Directions
Scan the material for the word "still", and copy each line where it shows up.

─── Data provided ───

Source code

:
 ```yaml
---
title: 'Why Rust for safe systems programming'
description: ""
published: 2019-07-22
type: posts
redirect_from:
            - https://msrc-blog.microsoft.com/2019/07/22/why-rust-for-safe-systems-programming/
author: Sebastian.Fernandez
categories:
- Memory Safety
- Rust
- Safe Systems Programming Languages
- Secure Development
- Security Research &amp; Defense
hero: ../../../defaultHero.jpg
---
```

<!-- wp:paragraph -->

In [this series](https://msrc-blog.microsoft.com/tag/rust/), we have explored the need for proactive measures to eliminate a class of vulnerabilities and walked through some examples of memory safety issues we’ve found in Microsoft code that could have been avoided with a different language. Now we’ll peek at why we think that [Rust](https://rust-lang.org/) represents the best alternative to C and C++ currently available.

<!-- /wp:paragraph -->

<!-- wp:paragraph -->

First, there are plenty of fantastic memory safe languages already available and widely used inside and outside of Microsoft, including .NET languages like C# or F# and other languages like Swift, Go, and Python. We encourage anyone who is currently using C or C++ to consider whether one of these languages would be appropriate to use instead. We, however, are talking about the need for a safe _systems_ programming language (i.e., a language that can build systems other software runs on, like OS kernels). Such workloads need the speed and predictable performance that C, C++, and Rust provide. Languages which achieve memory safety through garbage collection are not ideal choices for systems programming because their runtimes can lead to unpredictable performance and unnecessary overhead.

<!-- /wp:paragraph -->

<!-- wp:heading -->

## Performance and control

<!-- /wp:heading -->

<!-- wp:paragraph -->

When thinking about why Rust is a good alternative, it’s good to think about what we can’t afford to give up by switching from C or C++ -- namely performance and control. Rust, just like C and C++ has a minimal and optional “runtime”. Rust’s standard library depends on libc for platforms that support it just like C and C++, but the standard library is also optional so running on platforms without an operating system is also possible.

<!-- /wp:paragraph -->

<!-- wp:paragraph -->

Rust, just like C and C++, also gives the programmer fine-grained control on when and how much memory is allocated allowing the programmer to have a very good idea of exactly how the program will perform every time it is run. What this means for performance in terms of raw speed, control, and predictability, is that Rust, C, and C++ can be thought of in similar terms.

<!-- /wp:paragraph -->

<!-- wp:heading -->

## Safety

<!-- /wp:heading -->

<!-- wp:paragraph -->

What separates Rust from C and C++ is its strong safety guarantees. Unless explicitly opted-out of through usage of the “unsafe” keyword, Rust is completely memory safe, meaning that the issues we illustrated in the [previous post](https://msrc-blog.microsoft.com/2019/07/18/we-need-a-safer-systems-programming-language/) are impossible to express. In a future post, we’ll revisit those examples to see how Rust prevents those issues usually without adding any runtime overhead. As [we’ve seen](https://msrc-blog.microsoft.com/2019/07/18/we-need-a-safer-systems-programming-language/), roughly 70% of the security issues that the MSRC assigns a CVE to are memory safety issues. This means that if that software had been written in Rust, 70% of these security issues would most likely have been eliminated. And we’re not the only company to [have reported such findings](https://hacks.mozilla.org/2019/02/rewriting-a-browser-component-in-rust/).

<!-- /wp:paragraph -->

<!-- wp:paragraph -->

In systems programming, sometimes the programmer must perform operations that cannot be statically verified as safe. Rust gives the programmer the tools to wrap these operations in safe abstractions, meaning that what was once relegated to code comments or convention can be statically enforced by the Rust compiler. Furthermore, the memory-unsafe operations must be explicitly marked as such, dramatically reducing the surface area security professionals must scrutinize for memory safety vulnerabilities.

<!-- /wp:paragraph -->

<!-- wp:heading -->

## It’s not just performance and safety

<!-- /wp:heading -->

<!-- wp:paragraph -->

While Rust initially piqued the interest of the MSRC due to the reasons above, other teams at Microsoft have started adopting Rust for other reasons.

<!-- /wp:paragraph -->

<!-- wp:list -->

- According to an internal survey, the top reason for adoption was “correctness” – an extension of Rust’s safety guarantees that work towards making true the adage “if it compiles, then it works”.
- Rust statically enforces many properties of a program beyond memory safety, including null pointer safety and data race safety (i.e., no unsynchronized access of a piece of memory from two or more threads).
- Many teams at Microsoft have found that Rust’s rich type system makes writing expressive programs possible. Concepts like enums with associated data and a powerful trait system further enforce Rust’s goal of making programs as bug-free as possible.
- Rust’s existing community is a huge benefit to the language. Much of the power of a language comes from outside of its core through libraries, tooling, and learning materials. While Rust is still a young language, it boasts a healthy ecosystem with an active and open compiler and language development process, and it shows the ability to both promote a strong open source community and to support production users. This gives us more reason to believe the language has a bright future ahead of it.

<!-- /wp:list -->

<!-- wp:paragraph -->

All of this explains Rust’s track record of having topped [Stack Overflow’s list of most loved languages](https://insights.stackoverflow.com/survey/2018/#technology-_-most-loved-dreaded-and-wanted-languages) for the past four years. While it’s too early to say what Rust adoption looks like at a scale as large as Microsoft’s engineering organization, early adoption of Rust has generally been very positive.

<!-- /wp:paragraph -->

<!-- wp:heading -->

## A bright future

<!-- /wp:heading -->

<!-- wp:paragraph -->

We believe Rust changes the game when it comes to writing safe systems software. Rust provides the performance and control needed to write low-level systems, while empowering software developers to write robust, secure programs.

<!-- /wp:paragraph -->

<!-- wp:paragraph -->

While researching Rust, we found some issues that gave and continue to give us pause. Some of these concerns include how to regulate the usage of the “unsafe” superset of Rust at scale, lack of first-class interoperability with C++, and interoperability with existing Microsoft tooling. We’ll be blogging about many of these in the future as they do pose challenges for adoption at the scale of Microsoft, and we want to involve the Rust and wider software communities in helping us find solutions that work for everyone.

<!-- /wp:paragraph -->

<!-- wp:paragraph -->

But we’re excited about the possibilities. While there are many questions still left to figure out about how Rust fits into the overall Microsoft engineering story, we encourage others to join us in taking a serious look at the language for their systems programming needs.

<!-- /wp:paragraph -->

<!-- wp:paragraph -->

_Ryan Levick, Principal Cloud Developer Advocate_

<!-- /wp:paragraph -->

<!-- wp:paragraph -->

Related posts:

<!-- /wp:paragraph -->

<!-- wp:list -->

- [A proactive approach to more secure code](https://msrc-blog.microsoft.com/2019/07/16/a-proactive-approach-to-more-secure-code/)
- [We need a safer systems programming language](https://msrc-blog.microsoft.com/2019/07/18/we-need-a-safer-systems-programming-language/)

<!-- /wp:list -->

───

Answer
- Rust’s existing community is a huge benefit to the language. Much of the power of a language comes from outside of its core through libraries, tooling, and learning materials. While Rust is still a young language, it boasts a healthy ecosystem with an active and open compiler and language development process, and it shows the ability to both promote a strong open source community and to support production users. This gives us more reason to believe the language has a bright future ahead of it.
But we’re excited about the possibilities. While there are many questions still left to figure out about how Rust fits into the overall Microsoft engineering story, we encourage others to join us in taking a serious look at the language for their systems programming needs.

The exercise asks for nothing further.